Using circulating tumour DNA to inform treatment strategy
Dr Nitzan Rosenfeld - Cancer Research UK Cambridge Institute, Cambridge, UK
The session we have this afternoon about circulating biomarkers with a twist, focussing on circulating DNA and circulating tumour cells, is going to bring together some speakers from around the world and the UK to look at what’s new and upcoming in these fields which are the subject of very hot research and very fast moving fields these days.
Why is this an important topic?
It’s the coming together of technologies and the applications and these are fields of research which rely heavily on genomic analysis and the methods of genomic analysis now make it possible to really study with the kind of resolution that allows us to pick up mutations coming from cancer even in complex fluids such as plasma DNA that contains a lot of background DNA in addition to DNA coming from cancer as well as the methods that are required to look at single circulating tumour cells which require sophisticated technology and are now really developing to the point where these are becoming much more useful and practical.
What is your presentation about?
My talk will present an overview of progress and a review of where we see things lying, where the field has developed to and where we think it’s developing to.

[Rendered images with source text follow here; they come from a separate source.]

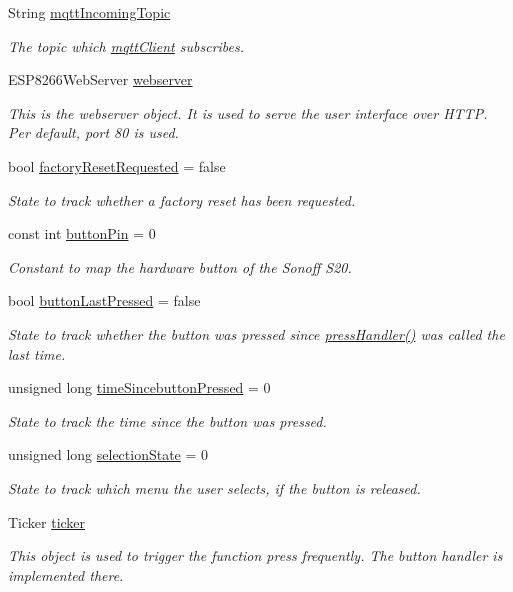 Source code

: \begin{DoxyCompactItemize}
String \hyperlink{WIFIOnOff_8ino_a686cf2365a7075bc5f72d01c99b3a9f2}{mqtt\-Incoming\-Topic}
\begin{DoxyCompactList}\small\item\em The topic which \hyperlink{WIFIOnOff_8ino_a0524591f2a058a4f26f16579245db356}{mqtt\-Client} subscribes. \end{DoxyCompactList}\item 
E\-S\-P8266\-Web\-Server \hyperlink{WIFIOnOff_8ino_a0c2e905cdd4621947a7d6c966383e28c}{webserver}
\begin{DoxyCompactList}\small\item\em This is the webserver object. It is used to serve the user interface over H\-T\-T\-P. Per default, port 80 is used. \end{DoxyCompactList}\item 
bool \hyperlink{WIFIOnOff_8ino_a4768e99cded5c5493ba789b0555c80fc}{factory\-Reset\-Requested} = false
\begin{DoxyCompactList}\small\item\em State to track whether a factory reset has been requested. \end{DoxyCompactList}\item 
const int \hyperlink{WIFIOnOff_8ino_a4ddb8b6ae564eb22f7c74f2683a63b8e}{button\-Pin} = 0
\begin{DoxyCompactList}\small\item\em Constant to map the hardware button of the Sonoff S20. \end{DoxyCompactList}\item 
bool \hyperlink{WIFIOnOff_8ino_a80700674ee3f9a7b6ae86b0756679902}{button\-Last\-Pressed} = false
\begin{DoxyCompactList}\small\item\em State to track whether the button was pressed since \hyperlink{WIFIOnOff_8ino_acd4d58af93c899ee9a03131727b1cf34}{press\-Handler()} was called the last time. \end{DoxyCompactList}\item 
unsigned long \hyperlink{WIFIOnOff_8ino_a244ed52f592c09418e6feee15f1cecd5}{time\-Sincebutton\-Pressed} = 0
\begin{DoxyCompactList}\small\item\em State to track the time since the button was pressed. \end{DoxyCompactList}\item 
unsigned long \hyperlink{WIFIOnOff_8ino_a969fb5df6fd687b0434058fa78c25f27}{selection\-State} = 0
\begin{DoxyCompactList}\small\item\em State to track which menu the user selects, if the button is released. \end{DoxyCompactList}\item 
Ticker \hyperlink{WIFIOnOff_8ino_a4bb2542b2738619fdf76b685b10e315d}{ticker}
\begin{DoxyCompactList}\small\item\em This object is used to trigger the function press frequently. The button handler is implemented there. \end{DoxyCompactList}\end{DoxyCompactItemize}


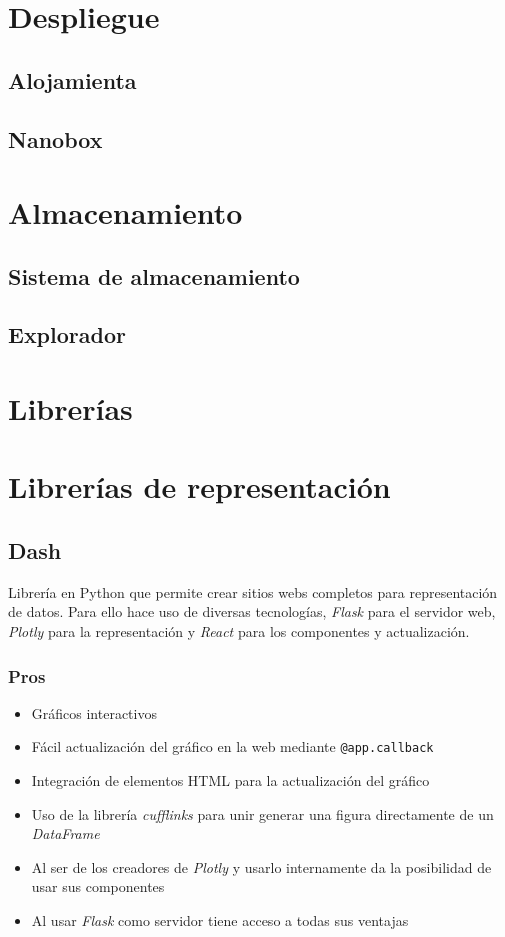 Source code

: \section{Despliegue}

\subsection{Alojamienta}

\subsection{Nanobox}

\section{Almacenamiento}

\subsection{Sistema de almacenamiento}

\subsection{Explorador}

\section{Librerías}

\section{Librerías de representación}

\subsection{Dash}
Librería en Python que permite crear sitios webs completos para representación
de datos. Para ello hace uso de diversas tecnologías, \textit{Flask} para el
servidor web, \textit{Plotly} para la representación y \textit{React} para los
componentes y actualización.
\subsubsection{Pros}
\begin{itemize}
	\item Gráficos interactivos
	\item Fácil actualización del gráfico en la web mediante \verb|@app.callback|
	\item Integración de elementos HTML para la actualización del gráfico
	\item Uso de la librería \textit{cufflinks} para unir generar una figura
	directamente de un \textit{DataFrame}
	\item Al ser de los creadores de \textit{Plotly} y usarlo internamente da la
	posibilidad de usar sus componentes
	\item Al usar \textit{Flask} como servidor tiene acceso a todas sus ventajas
\end{itemize}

We won’t be presenting any ground-breaking combination of big studies in today’s talk, rather an accumulation of incremental steps that are slowly progressing us towards better understanding of this phenomenon and what we can do with this for cancer analysis and cancer applications.
What have you been doing and what’s your progress so far?

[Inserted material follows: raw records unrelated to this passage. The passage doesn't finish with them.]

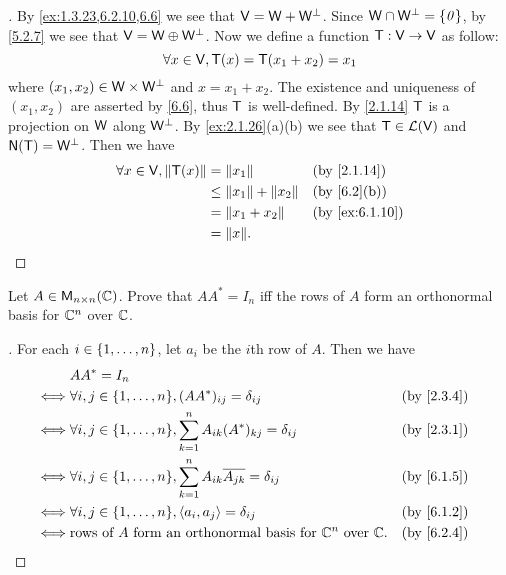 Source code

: \begin{proof}[]
	By \cref{ex:1.3.23,6.2.10,6.6} we see that \(\mathsf{V} = \mathsf{W} + \mathsf{W}^{\perp}\).
	Since \(\mathsf{W} \cap \mathsf{W}^{\perp} = \left\lbrace\mathit{0}\right\rbrace\), by \cref{5.2.7} we see that \(\mathsf{V} = \mathsf{W} \oplus \mathsf{W}^{\perp}\).
	Now we define a function \(\mathsf{T} : \mathsf{V} \to \mathsf{V}\) as follow:
	\[
		\forall x \in \mathsf{V}, \mathsf{T}(x) = \mathsf{T}(x_1 + x_2) = x_1
	\]
	where \((x_1, x_2) \in \mathsf{W} \times \mathsf{W}^{\perp}\) and \(x = x_1 + x_2\).
	The existence and uniqueness of \((x_1, x_2)\) are asserted by \cref{6.6}, thus \(\mathsf{T}\) is well-defined.
	By \cref{2.1.14} \(\mathsf{T}\) is a projection on \(\mathsf{W}\) along \(\mathsf{W}^{\perp}\).
	By \cref{ex:2.1.26}(a)(b) we see that \(\mathsf{T} \in \mathcal{L}(\mathsf{V})\) and \(\ns{\T} = \W^{\perp}\).
	Then we have
	\begin{align*}
		\forall x \in \V, \norm{\T(x)} & = \norm{x_1}                 &  & \by{2.1.14}    \\
		                               & \leq \norm{x_1} + \norm{x_2} &  & \by{6.2}[b]    \\
		                               & = \norm{x_1 + x_2}           &  & \by{ex:6.1.10} \\
		                               & = \norm{x}.
	\end{align*}
\end{proof}

\begin{ex}\label{ex:6.2.11}
	Let \(A \in \ms[n][n][\C]\).
	Prove that \(AA^* = I_n\) iff the rows of \(A\) form an orthonormal basis for \(\mathbb{C}^n\) over \(\mathbb{C}\).
\end{ex}

\begin{proof}[]
	For each \(i \in \left\lbrace1, \dots, n\right\rbrace\), let \(a_i\) be the \(i\)th row of \(A\).
	Then we have
	\begin{align*}
		     & AA^* = I_n                                                                                               \\
		\iff & \forall i, j \in \set{1, \dots, n}, (AA^*)_{i j} = \delta_{i j}                          &  & \by{2.3.4} \\
		\iff & \forall i, j \in \set{1, \dots, n}, \sum_{k = 1}^n A_{i k} (A^*)_{k j} = \delta_{i j}    &  & \by{2.3.1} \\
		\iff & \forall i, j \in \set{1, \dots, n}, \sum_{k = 1}^n A_{i k} \conj{A_{j k}} = \delta_{i j} &  & \by{6.1.5} \\
		\iff & \forall i, j \in \set{1, \dots, n}, \inn{a_i, a_j} = \delta_{i j}                        &  & \by{6.1.2} \\
		\iff & \text{rows of } A \text{ form an orthonormal basis for } \C^n \text{ over } \C.          &  & \by{6.2.4}
	\end{align*}
\end{proof}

We’re looking at how we can use circulating tumour DNA to monitor cancer response to therapy, looking at circulating tumour DNA as a quantitative measure of tumour burden and how we see that changing over the course of treatment and response to therapy as the patients are initially responding. Unfortunately if the patients relapse we can see that reflected in increasing levels of circulating tumour DNA. I’ll be reviewing some of the data that will be presented and some of it has been published by the other speakers of today, looking at how circulating tumour DNA could be a marker for the risk of relapse after potentially curative surgery or treatment. We’ll be looking at how circulating tumour DNA could be used to reflect and to analyse the heterogeneity of cancer where you have multi-clonal metastatic disease. In addition, I’ll be looking at potential new ways where we can develop circulating tumour DNA further; how we can increase the sensitivity for analysis of low volume disease, for example by pulling together multiple patient-specific mutations as a more sensitive way to analyse the amounts of circulating tumour DNA in the blood; thinking about how this can lead on to future applications in earlier cancer stages for minimal residual disease and potentially in the future to help in earlier diagnosis of cancer, initially in cases where there are suspected symptoms and eventually in the future possibly towards screening applications.

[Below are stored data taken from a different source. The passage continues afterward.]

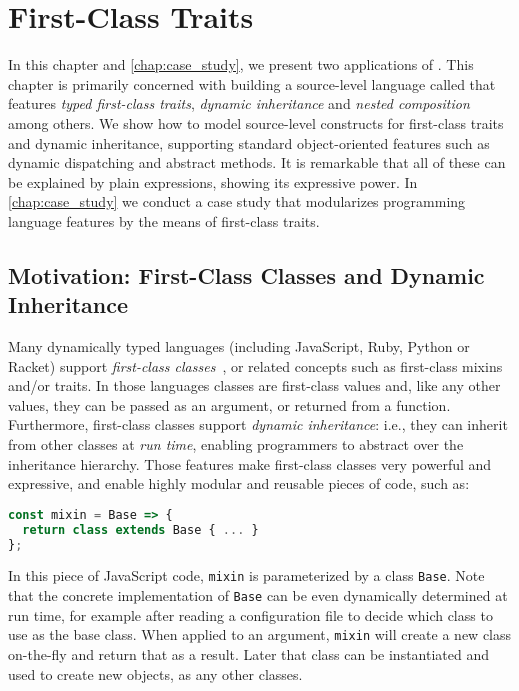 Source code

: 

\renewcommand\ottaltinferrule[4]{
  \inferrule*[narrower=0.9,lab=#1,#2]
    {#3}
    {#4}
}

\chapter{First-Class Traits}
\label{chap:traits}


In this chapter and \cref{chap:case_study}, we present two applications of
\fnamee. This chapter is primarily concerned with building a source-level
language called \sedel that features \emph{typed first-class traits},
\emph{dynamic inheritance} and \emph{nested composition} among others. We show
how to model source-level constructs for first-class traits and dynamic
inheritance, supporting standard object-oriented features such as dynamic
dispatching and abstract methods. It is remarkable that all of these can be
explained by plain \fnamee expressions, showing its expressive power. In
\cref{chap:case_study} we conduct a case study that modularizes programming
language features by the means of first-class traits.



\section{Motivation: First-Class Classes and Dynamic Inheritance}

Many dynamically typed languages (including JavaScript, Ruby, Python
or Racket) support \emph{first-class classes}~\citep{DBLP:conf/aplas/FlattFF06}, or related concepts
such as first-class mixins and/or traits. In those languages classes
are first-class values and, like any other values, they can be
passed as an argument, or returned from a function. Furthermore,
first-class classes support \emph{dynamic inheritance}: i.e., they
can inherit from other classes at \emph{run time}, enabling
programmers to abstract over the inheritance hierarchy.
Those features make first-class classes very powerful and expressive,
and enable highly modular and reusable pieces of code, such as:
\begin{lstlisting}[language=JavaScript]
const mixin = Base => {
  return class extends Base { ... }
};
\end{lstlisting}
In this piece of JavaScript code, \lstinline{mixin} is
parameterized by a class \lstinline{Base}. Note that the concrete
implementation of \lstinline{Base} can be
even dynamically determined at run time, for example
after reading a configuration file to decide which
class to use as the base class.  When applied to an argument,
\lstinline{mixin} will create a new class on-the-fly and return that
as a result. Later that class can be instantiated and used to create
new objects, as any other classes.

This is from a simple blood test?
The analysis is based on material we collect from a single blood test although at the moment many of these applications are still in the research phase so we try to get the best information we can by triangulating the data we get from the blood test with data that’s obtained from tumour sampling, using that to learn both about what we can do with this circulating tumour DNA, helping us to develop the methods further. The idea is that as we become more proficient with these then we can collect better information on the cancer without the use of the tumour DNA, both as a research tool to look at new resistance mechanisms, for example, to therapies and also as a diagnostic tool to help identify what’s happening to the patients and what might be the optimal care for them down the line.
Does this prevent over-treatment?
It can go in many different ways. It’s a piece of information that oncologists can use and again we’re working together with oncologists and with any technology that we can bring to see what is the optimal way to use that. One possible way to use that is to see if patients are progressing and to change therapy earlier. That kind of change in standard of care would require quite a significant level of evidence if you want to change while the patient doesn’t have increasing symptoms, for example. An easier place to apply this is when you already know that you want to make a change in therapy and you can use circulating tumour DNA or circulating tumour cells in the future to inform about what might be the best next course of action by getting a picture of what the tumour looks like from the DNA that’s in circulation. Oftentimes you’d like to get a repeat biopsy of the cancer if you are able to because cancer evolves and changes over therapy, but if you are unable to obtain that due to complications, cost, logistics then you might be able to get information from the blood that will still be of informative value.
How widely used is this in the UK?
It’s not yet entered into clinical practice. It’s now starting to enter into select clinical trials which would use this initially as a comparator. Eventually I expect and hope that in the near future this will already start to be used to guide some of the upcoming clinical trials where this kind of information can be used to select treatment within the context of a clinical trial and these clinical trials will help us see how much this information is really helpful to guide these treatments.
What are the conclusions of your talk?
The conclusion of my talk would be really that the technology is now here, we know enough about cancer to know that we do want to get serial sampling of the cancer over time. Technology now allows us to do that and this now opens up the possibility to do these kinds of clinical trials which the community is just now starting to put together. These are significant investments requiring putting together the possible therapies that you need to use as a next step, putting together all the infrastructure that you need in order to obtain the data and the samples, patient consents, all in time in order to undertake this exercise.